If you or a loved one has just been approved for Support at Home Classification 3, you’re probably trying to work out what that means in real terms. What does the funding actually cover? How many hours of care can you expect? And what happens next?

This guide cuts through the complexity. We’ll explain the funding, the services, the hours you can expect and the steps to take now.
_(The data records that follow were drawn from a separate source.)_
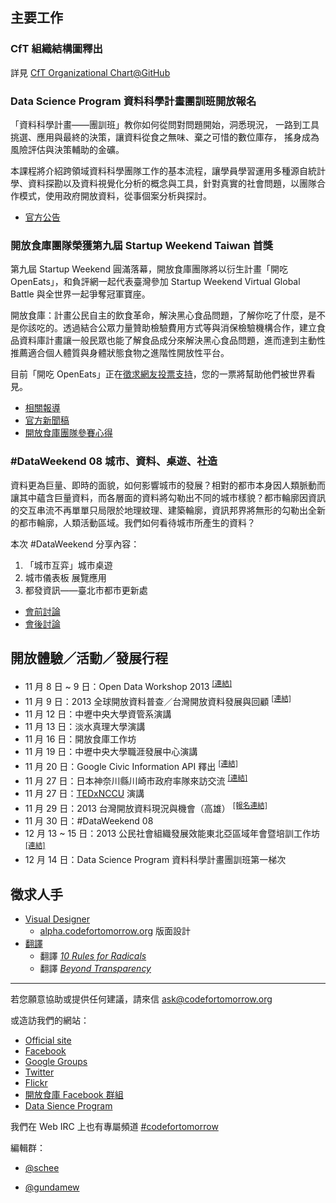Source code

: ## 主要工作

### CfT 組織結構圖釋出
詳見 [CfT Organizational Chart@GitHub][2]

### Data Science Program 資料科學計畫團訓班開放報名
「資料科學計畫——團訓班」教你如何從問對問題開始，洞悉現況， 一路到工具挑選、應用與最終的決策，讓資料從食之無味、棄之可惜的數位庫存， 搖身成為風險評估與決策輔助的金礦。

本課程將介紹跨領域資料科學團隊工作的基本流程，讓學員學習運用多種源自統計學、資料探勘以及資料視覺化分析的概念與工具，針對真實的社會問題，以團隊合作模式，使用政府開放資料，從事個案分析與探討。

- [官方公告][3]

### 開放食庫團隊榮獲第九屆 Startup Weekend Taiwan 首獎
第九屆 Startup Weekend 圓滿落幕，開放食庫團隊將以衍生計畫「開吃 OpenEats」，和負評網一起代表臺灣參加 Startup Weekend Virtual Global Battle 與全世界一起爭奪冠軍寶座。

開放食庫：計畫公民自主的飲食革命，解決黑心食品問題，了解你吃了什麼，是不是你該吃的。透過結合公眾力量贊助檢驗費用方式等與消保檢驗機構合作，建立食品資料庫計畫讓一般民眾也能了解食品成分來解決黑心食品問題，進而達到主動性推薦適合個人體質與身體狀態食物之進階性開放性平台。

目前「開吃 OpenEats」正在[徵求網友投票支持][4]，您的一票將幫助他們被世界看見。

- [相關報導][5]
- [官方新聞稿][6]
- [開放食庫團隊參賽心得][7]

### #DataWeekend 08 城市、資料、桌遊、社造
資料更為巨量、即時的面貌，如何影響城市的發展？相對的都市本身因人類脈動而讓其中蘊含巨量資料，而各層面的資料將勾勒出不同的城市樣貌？都市輪廓因資訊的交互串流不再單單只局限於地理紋理、建築輪廓，資訊邦界將無形的勾勒出全新的都市輪廓，人類活動區域。我們如何看待城市所產生的資料？

本次 #DataWeekend 分享內容：

1. 「城市互弈」城市桌遊  
2. 城市儀表板 展覽應用
3. 都發資訊——臺北市都市更新處

- [會前討論][8]
- [會後討論][9]

## 開放體驗／活動／發展行程
- 11 月 8 日 ~ 9 日：Open Data Workshop 2013 <sup>[\[連結\]][10]</sup>
- 11 月 9 日：2013 全球開放資料普查／台灣開放資料發展與回顧 <sup>[\[連結\]][11]</sup>
- 11 月 12 日：中壢中央大學資管系演講
- 11 月 13 日：淡水真理大學演講
- 11 月 16 日：開放食庫工作坊
- 11 月 19 日：中壢中央大學職涯發展中心演講
- 11 月 20 日：Google Civic Information API 釋出 <sup>[\[連結\]][12]</sup>
- 11 月 27 日：日本神奈川縣川崎市政府率隊來訪交流 <sup>[\[連結\]][13]</sup>
- 11 月 27 日：[TEDxNCCU][14] 演講
- 11 月 29 日：2013 台灣開放資料現況與機會（高雄） <sup>[\[報名連結\]][15]</sup>
- 11 月 30 日：#DataWeekend 08
- 12 月 13 ~ 15 日：2013 公民社會組織發展效能東北亞區域年會暨培訓工作坊 <sup>[\[連結\]][16]</sup>
- 12 月 14 日：Data Science Program 資料科學計畫團訓班第一梯次

## 徵求人手
- [Visual Designer][17]
    - [alpha.codefortomorrow.org][18] 版面設計
- [翻譯][19]
    - 翻譯 [*10 Rules for Radicals*][20]
    - 翻譯 [*Beyond Transparency*][21]

---

若您願意協助或提供任何建議，請來信 ask@codefortomorrow.org

或造訪我們的網站：

- [Official site][22]
- [Facebook][23]
- [Google Groups][24]
- [Twitter][25]
- [Flickr][26]
- [開放食庫 Facebook 群組][27]
- [Data Sience Program][28]

我們在 Web IRC 上也有專屬頻道 [#codefortomorrow][29]

編輯群：

- [@schee][30]
- [@gundamew][31]


  [1]: https://groups.google.com/d/msg/codefortomorrow/9fNGONEcLzc/Kb0xnNacJzoJ
  [2]: https://github.com/codefortomorrow/foundation-document/blob/master/cft-org-chart-2013q4.png
  [3]: http://datasci.co/2013/11/24/datasci-open-2013/
  [4]: http://openeats.co/
  [5]: http://bnext.com.tw/article/view/id/30172
  [6]: https://startupweekendtaiwan.hackpad.com/-Startup-Weekend-Taiwan--terrRPlHVeY
  [7]: http://water-yh-su.blogspot.tw/2013/11/2013-startup-weekend-9-taipei.html
  [8]: https://groups.google.com/d/msg/codefortomorrow/Mb6GmF9WrnU/NRVfW75kA9kJ
  [9]: https://groups.google.com/d/msg/codefortomorrow/8OFuan7UsoI/67dRzFTJ4PgJ
  [10]: https://groups.google.com/d/msg/codefortomorrow/TMgEdJqPIyA/6lCPtnxXK40J
  [11]: https://groups.google.com/d/msg/codefortomorrow/s6SuYdCx1kY/tD-i5tgcLq8J
  [12]: https://groups.google.com/d/msg/codefortomorrow/wZQax-qCXDs/yoEByXfpfQUJ
  [13]: https://groups.google.com/d/msg/codefortomorrow/BybG60N-ZOw/XNsldg6aF_EJ
  [14]: http://tedxnccu.com/
  [15]: https://kktix.com/events/cft-khh-2013/
  [16]: https://groups.google.com/d/msg/codefortomorrow/7sQR6QBJsrs/L_OrWLI9v0UJ
  [17]: https://groups.google.com/d/msg/codefortomorrow/LmCRq_y0czg/UXNfX8YgNZoJ
  [18]: http://alpha.codefortomorrow.org/
  [19]: https://groups.google.com/d/msg/codefortomorrow/RK4-uLZLbgQ/lrg_VbSkjTgJ
  [20]: https://archive.org/details/org.resource.public.10rules
  [21]: https://groups.google.com/d/msg/codefortomorrow/60Jx3cp7TLY/CcOc6FFrOOEJ
  [22]: http://codefortomorrow.org/
  [23]: https://www.facebook.com/CodeForTomorrow
  [24]: http://groups.google.com/group/codefortomorrow
  [25]: http://twitter.com/codefortomorrow
  [26]: http://www.flickr.com/groups/codefortomorrow/
  [27]: https://www.facebook.com/groups/foodopendata/
  [28]: http://datasci.co
  [29]: http://webchat.freenode.net/?channels=codefortomorrow
  [30]: https://github.com/schee
  [31]: https://github.com/gundamew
And you don’t need to be an expert in government policy to understand this because we’ve broken it down into plain English so you can stop searching and start planning.

Different levels of care an elderly person might need
Table of Contents

What is Support at Home Classification 3?

Support at Home Classification 3 is designed for people who need moderate support to keep living safely and independently at home. In the new Support at Home system, there are 8 classifications ranging from minimal support (Classification 1) to the highest level of care (Classification 8). Classification 3 sits in the lower-to-middle range.​​

While Classifications 1 and 2 usually cover lighter tasks like a light cleaning or occasional shopping, Classification 3 is for people who need more regular, hands-on support. This usually means receiving help several times a week with essential tasks like showering, dressing, meal preparation, or getting around safely.

Who is Support at Home Classification 3 designed for?

This classification suits people who are mostly managing at home, but are finding that certain physical tasks are becoming difficult to manage alone. It’s often a good fit for people whose needs are ongoing rather than temporary.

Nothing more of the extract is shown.